Segment Start: EXCERPTED RECORDS
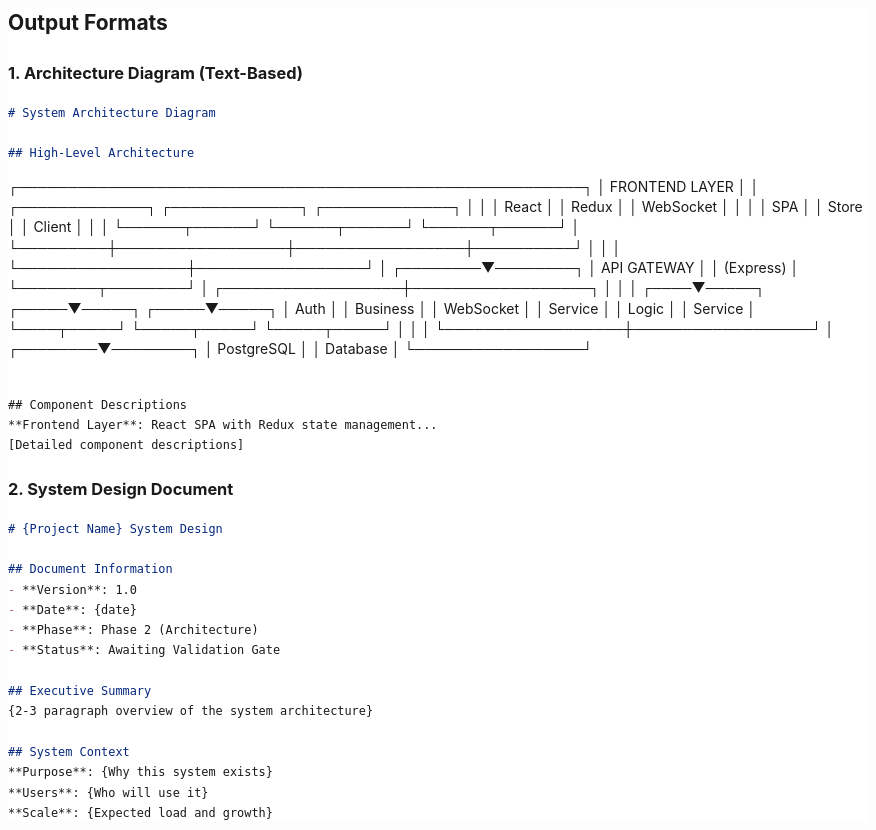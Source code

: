
## Output Formats

### 1. Architecture Diagram (Text-Based)

```markdown
# System Architecture Diagram

## High-Level Architecture
```
┌─────────────────────────────────────────────────────────┐
│                      FRONTEND LAYER                     │
│  ┌─────────────┐  ┌─────────────┐  ┌─────────────┐    │
│  │   React     │  │   Redux     │  │  WebSocket  │    │
│  │   SPA       │  │   Store     │  │   Client    │    │
│  └──────┬──────┘  └──────┬──────┘  └──────┬──────┘    │
└─────────┼─────────────────┼─────────────────┼──────────┘
          │                 │                 │
          └─────────────────┼─────────────────┘
                            │
                   ┌────────▼────────┐
                   │   API GATEWAY   │
                   │   (Express)     │
                   └────────┬────────┘
                            │
         ┌──────────────────┼──────────────────┐
         │                  │                  │
    ┌────▼─────┐     ┌─────▼─────┐     ┌─────▼─────┐
    │   Auth   │     │  Business │     │ WebSocket │
    │  Service │     │   Logic   │     │  Service  │
    └────┬─────┘     └─────┬─────┘     └─────┬─────┘
         │                  │                  │
         └──────────────────┼──────────────────┘
                            │
                   ┌────────▼────────┐
                   │   PostgreSQL    │
                   │    Database     │
                   └─────────────────┘
```

## Component Descriptions
**Frontend Layer**: React SPA with Redux state management...
[Detailed component descriptions]
```

### 2. System Design Document

```markdown
# {Project Name} System Design

## Document Information
- **Version**: 1.0
- **Date**: {date}
- **Phase**: Phase 2 (Architecture)
- **Status**: Awaiting Validation Gate

## Executive Summary
{2-3 paragraph overview of the system architecture}

## System Context
**Purpose**: {Why this system exists}
**Users**: {Who will use it}
**Scale**: {Expected load and growth}

```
Segment End: EXCERPTED RECORDS
• **TASK**: Output every record verbatim, skipping images.

• **ANSWER**:
Source code

:
## Output Formats

### 1. Architecture Diagram (Text-Based)

```markdown
# System Architecture Diagram

## High-Level Architecture
```
┌─────────────────────────────────────────────────────────┐
│                      FRONTEND LAYER                     │
│  ┌─────────────┐  ┌─────────────┐  ┌─────────────┐    │
│  │   React     │  │   Redux     │  │  WebSocket  │    │
│  │   SPA       │  │   Store     │  │   Client    │    │
│  └──────┬──────┘  └──────┬──────┘  └──────┬──────┘    │
└─────────┼─────────────────┼─────────────────┼──────────┘
          │                 │                 │
          └─────────────────┼─────────────────┘
                            │
                   ┌────────▼────────┐
                   │   API GATEWAY   │
                   │   (Express)     │
                   └────────┬────────┘
                            │
         ┌──────────────────┼──────────────────┐
         │                  │                  │
    ┌────▼─────┐     ┌─────▼─────┐     ┌─────▼─────┐
    │   Auth   │     │  Business │     │ WebSocket │
    │  Service │     │   Logic   │     │  Service  │
    └────┬─────┘     └─────┬─────┘     └─────┬─────┘
         │                  │                  │
         └──────────────────┼──────────────────┘
                            │
                   ┌────────▼────────┐
                   │   PostgreSQL    │
                   │    Database     │
                   └─────────────────┘
```

## Component Descriptions
**Frontend Layer**: React SPA with Redux state management...
[Detailed component descriptions]
```

### 2. System Design Document

```markdown
# {Project Name} System Design

## Document Information
- **Version**: 1.0
- **Date**: {date}
- **Phase**: Phase 2 (Architecture)
- **Status**: Awaiting Validation Gate

## Executive Summary
{2-3 paragraph overview of the system architecture}

## System Context
**Purpose**: {Why this system exists}
**Users**: {Who will use it}
**Scale**: {Expected load and growth}

```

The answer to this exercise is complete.